(Beginning of Working data)
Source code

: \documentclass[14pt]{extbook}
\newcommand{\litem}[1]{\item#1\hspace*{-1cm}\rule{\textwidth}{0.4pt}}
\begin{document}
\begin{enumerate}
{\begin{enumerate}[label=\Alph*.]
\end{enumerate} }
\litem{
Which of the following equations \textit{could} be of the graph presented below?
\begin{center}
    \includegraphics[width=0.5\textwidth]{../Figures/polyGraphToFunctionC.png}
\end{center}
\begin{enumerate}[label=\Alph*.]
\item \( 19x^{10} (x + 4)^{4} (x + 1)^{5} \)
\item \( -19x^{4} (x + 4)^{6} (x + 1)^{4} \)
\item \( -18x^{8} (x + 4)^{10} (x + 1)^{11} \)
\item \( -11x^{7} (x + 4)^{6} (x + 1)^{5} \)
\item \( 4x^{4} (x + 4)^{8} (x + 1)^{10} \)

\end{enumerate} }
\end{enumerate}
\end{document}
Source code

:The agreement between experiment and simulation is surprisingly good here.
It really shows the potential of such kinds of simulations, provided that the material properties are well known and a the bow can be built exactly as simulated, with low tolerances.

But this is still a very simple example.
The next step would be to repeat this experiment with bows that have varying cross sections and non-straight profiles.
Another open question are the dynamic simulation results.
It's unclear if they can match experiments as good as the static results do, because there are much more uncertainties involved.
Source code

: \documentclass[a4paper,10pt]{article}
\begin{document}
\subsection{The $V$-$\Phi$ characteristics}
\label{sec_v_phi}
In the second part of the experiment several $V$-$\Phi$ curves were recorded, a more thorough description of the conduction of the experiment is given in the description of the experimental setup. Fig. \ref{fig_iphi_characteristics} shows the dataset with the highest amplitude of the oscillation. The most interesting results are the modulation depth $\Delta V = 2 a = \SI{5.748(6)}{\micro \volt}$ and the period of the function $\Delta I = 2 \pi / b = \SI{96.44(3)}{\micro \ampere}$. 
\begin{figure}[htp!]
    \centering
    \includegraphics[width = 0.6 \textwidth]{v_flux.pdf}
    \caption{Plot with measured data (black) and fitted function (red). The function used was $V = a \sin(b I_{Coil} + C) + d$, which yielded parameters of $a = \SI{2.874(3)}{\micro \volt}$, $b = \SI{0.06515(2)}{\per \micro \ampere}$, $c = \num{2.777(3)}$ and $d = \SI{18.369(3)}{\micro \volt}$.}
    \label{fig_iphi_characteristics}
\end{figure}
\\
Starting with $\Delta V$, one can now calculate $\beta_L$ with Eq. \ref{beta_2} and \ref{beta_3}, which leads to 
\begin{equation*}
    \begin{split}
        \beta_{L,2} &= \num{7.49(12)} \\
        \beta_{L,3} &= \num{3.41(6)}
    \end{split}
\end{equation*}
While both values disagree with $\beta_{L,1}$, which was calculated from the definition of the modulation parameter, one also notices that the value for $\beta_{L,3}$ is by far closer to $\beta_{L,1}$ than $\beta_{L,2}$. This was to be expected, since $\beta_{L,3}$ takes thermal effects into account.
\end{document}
(End of Working data)
Copy every line from the records above that contains the word "documentclass".

→ **Result**
: \documentclass[14pt]{extbook}
: \documentclass[a4paper,10pt]{article}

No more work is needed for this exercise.